> AIM OF THE EXERCISE
Give the count of lines in the records that contain the string "maintain", and write nothing but that number.

######

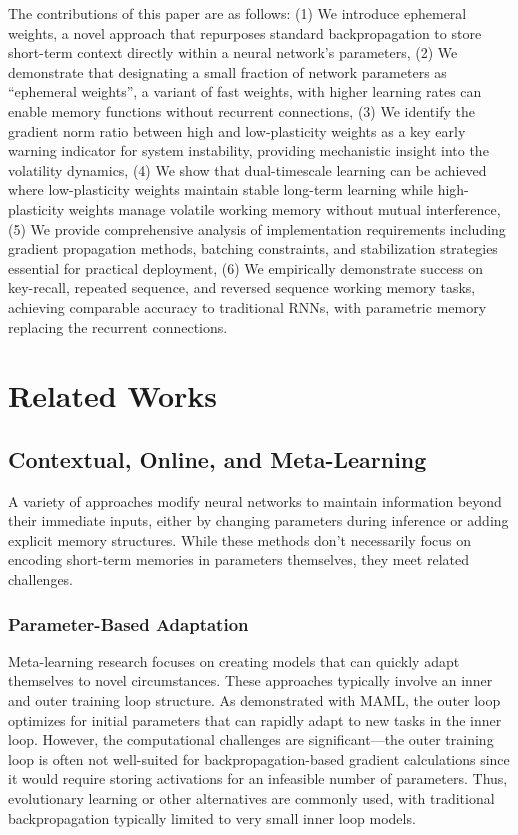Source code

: \documentclass{article} %
\begin{document}
The contributions of this paper are as follows: 
(1) We introduce ephemeral weights, a novel approach that repurposes standard backpropagation to store short-term context directly within a neural network's parameters, 
(2) We demonstrate that designating a small fraction of network parameters as ``ephemeral weights'', a variant of fast weights, with higher learning rates can enable memory functions without recurrent connections, 
(3) We identify the gradient norm ratio between high and low-plasticity weights as a key early warning indicator for system instability, providing mechanistic insight into the volatility dynamics, 
(4) We show that dual-timescale learning can be achieved where low-plasticity weights maintain stable long-term learning while high-plasticity weights manage volatile working memory without mutual interference, 
(5) We provide comprehensive analysis of implementation requirements including gradient propagation methods, batching constraints, and stabilization strategies essential for practical deployment, 
(6) We empirically demonstrate success on key-recall, repeated sequence, and reversed sequence working memory tasks, achieving comparable accuracy to traditional RNNs, with parametric memory replacing the recurrent connections.

\section{Related Works}

\subsection{Contextual, Online, and Meta-Learning}

A variety of approaches modify neural networks to maintain information beyond their immediate inputs, either by changing parameters during inference or adding explicit memory structures. While these methods don't necessarily focus on encoding short-term memories in parameters themselves, they meet related challenges.

\subsubsection{Parameter-Based Adaptation}

Meta-learning research focuses on creating models that can quickly adapt themselves to novel circumstances. These approaches typically involve an inner and outer training loop structure. As \citet{finnModelagnosticMetalearningFast2017} demonstrated with MAML, the outer loop optimizes for initial parameters that can rapidly adapt to new tasks in the inner loop. However, the computational challenges are significant—the outer training loop is often not well-suited for backpropagation-based gradient calculations since it would require storing activations for an infeasible number of parameters. Thus, evolutionary learning or other alternatives are commonly used, with traditional backpropagation typically limited to very small inner loop models.
\end{document}
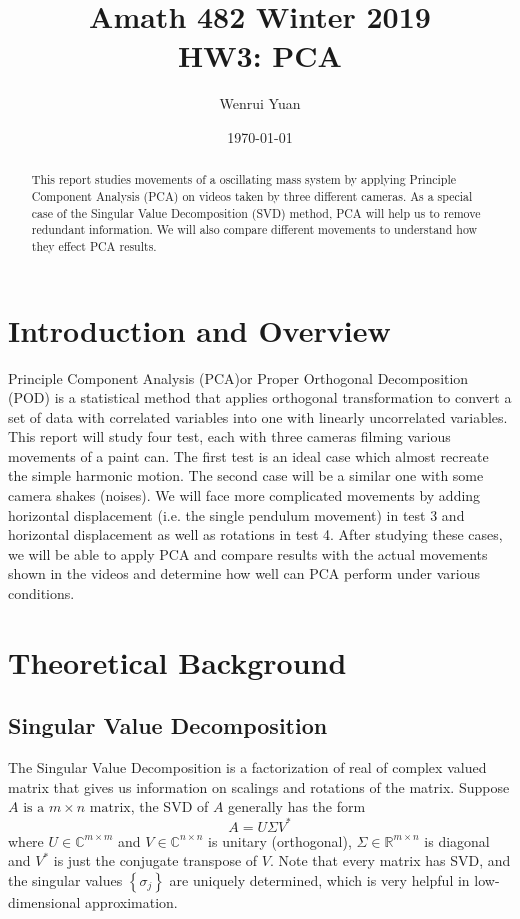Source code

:\documentclass[11pt,a4paper]{article}
\title{Amath 482 Winter 2019 \\
HW3: PCA}
\author{Wenrui Yuan}
\date{\today}
\numberwithin{equation}{subsection}
\begin{document}
\maketitle

\begin{abstract}
	This report studies movements of a oscillating mass system by applying Principle Component Analysis (PCA) on videos taken by three different cameras. As a special case of the Singular Value Decomposition (SVD) method, PCA will help us to remove redundant information. We will also compare different movements to understand how they effect PCA results.
\end{abstract}


\section{Introduction and Overview}
	Principle Component Analysis (PCA)or Proper Orthogonal Decomposition (POD) is a statistical method that applies orthogonal transformation to convert a set of data with correlated variables into one with linearly uncorrelated variables.\cite{pca}\\
	This report will study four test, each with three cameras filming various movements of a paint can. The first test is an ideal case which almost recreate the simple harmonic motion. The second case will be a similar one with some camera shakes (noises). We will face more complicated movements by adding horizontal displacement (i.e. the single pendulum movement) in test 3 and horizontal displacement as well as rotations in test 4. After studying these cases, we will be able to apply PCA and compare results with the actual movements shown in the videos and determine how well can PCA perform under various conditions.


\section{Theoretical Background}
\subsection{Singular Value Decomposition}
The Singular Value Decomposition is a factorization of real of complex valued matrix that gives us information on scalings and rotations of the matrix. Suppose $A \text{ is a } m\times n \text{ matrix}$, the SVD of $A$ generally has the form \cite{svd}
\begin{equation}
A=U\Sigma V^*
\end{equation}
where $U\in \mathbb{C}^{m\times m}$ and $V\in \mathbb{C}^{n\times n}$ is unitary (orthogonal), $\Sigma\in \mathbb{R}^{m\times n}$ is diagonal and $V^*$ is just the conjugate transpose of $V$. Note that every matrix has SVD, and the singular values $\left\{ \sigma_{j}\right\}$ are uniquely determined, which is very helpful in low-dimensional approximation\cite{582}.
\end{document}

######

> WRITTEN ANSWER
2